*TASK OBJECTIVE:* How many lines in the records below contain "Hallo"? Answer with the number alone.

*EXTRACTED INFORMATION:*
# # #

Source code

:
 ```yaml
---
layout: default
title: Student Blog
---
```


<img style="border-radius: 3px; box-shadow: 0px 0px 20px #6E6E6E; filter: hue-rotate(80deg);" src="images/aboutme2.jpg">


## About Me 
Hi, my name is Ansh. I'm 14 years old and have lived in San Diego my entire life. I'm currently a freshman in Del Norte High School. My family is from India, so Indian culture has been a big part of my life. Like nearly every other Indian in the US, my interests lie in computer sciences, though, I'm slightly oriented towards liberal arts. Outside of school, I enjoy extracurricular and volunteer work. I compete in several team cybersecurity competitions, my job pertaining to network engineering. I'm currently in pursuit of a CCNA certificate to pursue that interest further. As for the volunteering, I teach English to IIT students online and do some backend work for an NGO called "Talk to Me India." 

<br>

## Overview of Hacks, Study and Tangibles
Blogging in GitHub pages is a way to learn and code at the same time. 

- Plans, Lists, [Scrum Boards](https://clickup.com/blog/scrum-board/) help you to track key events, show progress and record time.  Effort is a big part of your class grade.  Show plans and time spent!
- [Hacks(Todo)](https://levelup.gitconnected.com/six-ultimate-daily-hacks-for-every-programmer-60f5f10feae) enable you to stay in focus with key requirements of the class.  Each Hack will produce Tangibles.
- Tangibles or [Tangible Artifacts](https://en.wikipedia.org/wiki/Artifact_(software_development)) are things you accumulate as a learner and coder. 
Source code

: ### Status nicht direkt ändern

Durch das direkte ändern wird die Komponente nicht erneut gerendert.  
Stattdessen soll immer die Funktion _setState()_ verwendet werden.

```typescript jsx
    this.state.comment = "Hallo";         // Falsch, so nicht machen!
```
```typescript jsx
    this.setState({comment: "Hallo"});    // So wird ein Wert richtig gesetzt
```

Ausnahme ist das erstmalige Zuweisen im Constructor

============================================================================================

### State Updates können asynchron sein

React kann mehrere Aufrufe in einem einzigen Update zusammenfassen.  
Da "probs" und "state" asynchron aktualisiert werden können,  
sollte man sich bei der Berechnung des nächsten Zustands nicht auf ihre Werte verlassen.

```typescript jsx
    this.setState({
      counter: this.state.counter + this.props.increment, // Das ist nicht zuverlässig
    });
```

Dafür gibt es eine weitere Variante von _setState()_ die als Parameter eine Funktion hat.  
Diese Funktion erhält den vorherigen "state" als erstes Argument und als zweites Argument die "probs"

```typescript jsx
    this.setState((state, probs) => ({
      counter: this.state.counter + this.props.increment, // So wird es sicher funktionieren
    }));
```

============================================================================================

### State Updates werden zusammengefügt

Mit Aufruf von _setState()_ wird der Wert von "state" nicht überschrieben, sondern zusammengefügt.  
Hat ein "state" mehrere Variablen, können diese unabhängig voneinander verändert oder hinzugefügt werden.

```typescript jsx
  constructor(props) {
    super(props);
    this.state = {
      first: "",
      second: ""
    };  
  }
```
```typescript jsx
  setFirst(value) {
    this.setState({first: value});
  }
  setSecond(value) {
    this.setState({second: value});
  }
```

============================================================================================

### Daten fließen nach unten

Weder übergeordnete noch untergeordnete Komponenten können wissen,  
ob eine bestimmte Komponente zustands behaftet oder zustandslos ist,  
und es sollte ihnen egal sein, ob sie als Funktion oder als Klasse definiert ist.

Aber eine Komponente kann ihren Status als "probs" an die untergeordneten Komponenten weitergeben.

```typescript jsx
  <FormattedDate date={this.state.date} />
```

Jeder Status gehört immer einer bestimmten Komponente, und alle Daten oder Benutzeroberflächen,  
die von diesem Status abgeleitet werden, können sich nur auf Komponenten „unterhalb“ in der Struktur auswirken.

# # #

*SOLUTION:* 2